Confessions of a Startup CEO: The pitch!

In this episode, we unveil the concept as we emerge from stealth mode. The video is basically a trial run for a pitch to investors later this week through the Founder Institute.

Importantly, though, we aren’t raising money at this stage, just raising awareness.

I would love to hear your thoughts. Comment away!

Transcription:

I am Adam Neary and this is “Confessions of a Startup CEO.” This is Episode 3, “The Pitch.” So I am really excited to present this today because we have been all quiet about our concept. You know, we have been slowly emerging from stealth mode as we complete the branding. We want to let everyone know what the concept is about. In addition we are pitching to some investors later this week trying to raise awareness so we thought it to be a great opportunity to talk about that on this forum.

Don’t hold me by the way, to what we say here.  As we continue to talk to customers the idea continues to evolve as we go.
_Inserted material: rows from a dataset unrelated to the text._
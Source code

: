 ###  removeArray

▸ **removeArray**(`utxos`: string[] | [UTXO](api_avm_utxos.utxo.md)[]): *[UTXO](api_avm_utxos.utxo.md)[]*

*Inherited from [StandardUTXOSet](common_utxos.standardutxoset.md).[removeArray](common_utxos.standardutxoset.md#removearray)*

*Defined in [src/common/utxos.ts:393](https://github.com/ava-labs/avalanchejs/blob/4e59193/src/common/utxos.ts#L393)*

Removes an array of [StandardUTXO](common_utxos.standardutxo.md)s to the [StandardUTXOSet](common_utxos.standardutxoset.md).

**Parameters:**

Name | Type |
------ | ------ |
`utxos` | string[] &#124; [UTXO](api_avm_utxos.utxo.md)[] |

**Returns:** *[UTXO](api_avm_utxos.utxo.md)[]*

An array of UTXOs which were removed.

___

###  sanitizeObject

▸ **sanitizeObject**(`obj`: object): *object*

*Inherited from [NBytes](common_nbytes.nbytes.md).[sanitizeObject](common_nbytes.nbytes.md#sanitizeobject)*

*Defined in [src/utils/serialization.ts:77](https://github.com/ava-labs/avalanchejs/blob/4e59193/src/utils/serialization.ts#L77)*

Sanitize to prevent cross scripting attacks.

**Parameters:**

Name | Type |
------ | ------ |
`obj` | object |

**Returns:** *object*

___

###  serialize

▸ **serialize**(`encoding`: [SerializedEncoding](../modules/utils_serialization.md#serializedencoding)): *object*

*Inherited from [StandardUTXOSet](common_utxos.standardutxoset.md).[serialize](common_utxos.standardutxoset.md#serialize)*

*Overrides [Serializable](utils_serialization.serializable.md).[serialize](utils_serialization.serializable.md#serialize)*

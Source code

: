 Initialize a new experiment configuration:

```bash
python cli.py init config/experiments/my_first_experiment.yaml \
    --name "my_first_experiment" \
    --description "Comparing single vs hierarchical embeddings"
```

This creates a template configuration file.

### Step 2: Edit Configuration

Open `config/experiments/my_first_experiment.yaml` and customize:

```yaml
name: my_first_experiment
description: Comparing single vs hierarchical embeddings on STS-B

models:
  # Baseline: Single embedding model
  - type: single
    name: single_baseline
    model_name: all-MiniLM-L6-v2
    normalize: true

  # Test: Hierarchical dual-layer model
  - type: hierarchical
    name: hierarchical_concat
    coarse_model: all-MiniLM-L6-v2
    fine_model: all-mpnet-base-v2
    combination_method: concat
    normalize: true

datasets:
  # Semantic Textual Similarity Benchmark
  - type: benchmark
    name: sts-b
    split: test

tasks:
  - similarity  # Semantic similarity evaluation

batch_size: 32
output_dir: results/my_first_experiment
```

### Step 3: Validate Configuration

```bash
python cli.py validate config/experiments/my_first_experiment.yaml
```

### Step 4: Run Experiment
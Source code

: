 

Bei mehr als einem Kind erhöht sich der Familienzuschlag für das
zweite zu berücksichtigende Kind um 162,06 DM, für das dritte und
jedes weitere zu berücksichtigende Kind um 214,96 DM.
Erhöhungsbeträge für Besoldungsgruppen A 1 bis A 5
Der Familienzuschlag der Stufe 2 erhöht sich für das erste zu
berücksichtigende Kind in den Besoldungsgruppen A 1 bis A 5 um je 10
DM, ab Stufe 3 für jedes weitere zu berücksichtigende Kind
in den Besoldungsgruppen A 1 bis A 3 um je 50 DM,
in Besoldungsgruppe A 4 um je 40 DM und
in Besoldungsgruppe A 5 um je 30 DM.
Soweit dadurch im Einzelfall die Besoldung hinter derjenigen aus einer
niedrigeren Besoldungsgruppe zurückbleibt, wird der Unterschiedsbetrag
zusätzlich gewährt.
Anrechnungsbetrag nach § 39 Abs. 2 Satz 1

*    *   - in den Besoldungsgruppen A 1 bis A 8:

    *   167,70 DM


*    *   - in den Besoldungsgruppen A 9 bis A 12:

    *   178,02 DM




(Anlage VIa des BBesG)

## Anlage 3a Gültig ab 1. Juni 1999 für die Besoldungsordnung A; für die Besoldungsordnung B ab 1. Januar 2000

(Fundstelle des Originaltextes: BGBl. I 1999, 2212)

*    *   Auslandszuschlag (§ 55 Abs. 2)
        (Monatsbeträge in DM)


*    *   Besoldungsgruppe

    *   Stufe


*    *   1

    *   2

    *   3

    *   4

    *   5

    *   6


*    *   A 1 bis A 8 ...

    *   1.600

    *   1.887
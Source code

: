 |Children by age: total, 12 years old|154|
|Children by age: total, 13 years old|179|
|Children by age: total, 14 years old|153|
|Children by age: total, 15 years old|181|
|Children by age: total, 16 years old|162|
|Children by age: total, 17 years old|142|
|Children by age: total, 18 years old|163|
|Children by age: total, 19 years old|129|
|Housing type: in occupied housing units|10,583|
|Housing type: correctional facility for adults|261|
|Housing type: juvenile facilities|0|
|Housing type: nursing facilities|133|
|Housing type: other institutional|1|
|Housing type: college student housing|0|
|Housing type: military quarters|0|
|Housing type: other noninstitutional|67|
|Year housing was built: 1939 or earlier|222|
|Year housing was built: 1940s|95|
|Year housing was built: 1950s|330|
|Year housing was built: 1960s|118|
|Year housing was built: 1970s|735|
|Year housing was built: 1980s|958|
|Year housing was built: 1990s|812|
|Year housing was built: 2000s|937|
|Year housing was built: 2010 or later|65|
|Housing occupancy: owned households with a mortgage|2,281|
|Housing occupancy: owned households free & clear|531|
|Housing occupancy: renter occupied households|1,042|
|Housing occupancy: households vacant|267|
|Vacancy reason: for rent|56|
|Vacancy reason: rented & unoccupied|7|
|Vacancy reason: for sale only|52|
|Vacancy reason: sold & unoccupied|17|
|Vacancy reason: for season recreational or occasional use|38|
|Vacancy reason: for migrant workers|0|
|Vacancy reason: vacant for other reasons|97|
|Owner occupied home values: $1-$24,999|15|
So by the time we hit the marketplace we probably would have pivoted quite a bit. Maybe that will be exciting, to look back at this website to see what you were thinking at this stage. So here it goes…

My name is Adam Neary and I am CEO of a new organization called Profitably. We are a web-based business solution for small businesses with a simple and specific focus, to help small businesses operate more profitably…something everyone needs. This is a huge pain point in the market place around analytics for the small businesses because they cannot do what the large organizations do. They don’t have the time, the analytical capabilities, the processes, or the tools to make informed and rigorous decisions.

BI tools cost millions of dollars and take months to roll out. Management consultants are very expensive…even the cheap reporting tools that are accessible require an incredible amount of domain expertise. You need to know what you are looking for before you can get value out of those tools. As a result of this pain, most of the small businesses are making intuitive decisions on their own. They are forced to fly by the seat of their pants and in many cases they are operating sub-optimally as a result.

Our solution does a lot to solve this problem by providing a very simple sort of like a mint.com for small business. Small businesses log in, connect to QuickBooks, we pull out their data automatically, integrate automatically and perform a proprietary battery of analytics around profitability that they can review.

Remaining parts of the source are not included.